= GIVEN INFORMATION =

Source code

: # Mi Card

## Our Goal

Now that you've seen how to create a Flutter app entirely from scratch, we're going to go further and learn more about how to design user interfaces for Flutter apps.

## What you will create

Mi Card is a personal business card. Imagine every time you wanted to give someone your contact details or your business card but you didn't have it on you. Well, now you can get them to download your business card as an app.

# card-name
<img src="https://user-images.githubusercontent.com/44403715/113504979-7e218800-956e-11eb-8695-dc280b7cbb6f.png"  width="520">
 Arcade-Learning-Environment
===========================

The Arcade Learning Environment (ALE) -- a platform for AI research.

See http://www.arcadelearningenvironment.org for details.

= WHAT YOU WILL DO =
Line by line, transcribe all of the records exactly.

= SOLVED EXERCISE =
Source code

: # Mi Card

## Our Goal

Now that you've seen how to create a Flutter app entirely from scratch, we're going to go further and learn more about how to design user interfaces for Flutter apps.

## What you will create

Mi Card is a personal business card. Imagine every time you wanted to give someone your contact details or your business card but you didn't have it on you. Well, now you can get them to download your business card as an app.

# card-name
<img src="https://user-images.githubusercontent.com/44403715/113504979-7e218800-956e-11eb-8695-dc280b7cbb6f.png"  width="520">
 Arcade-Learning-Environment
===========================

The Arcade Learning Environment (ALE) -- a platform for AI research.

See http://www.arcadelearningenvironment.org for details.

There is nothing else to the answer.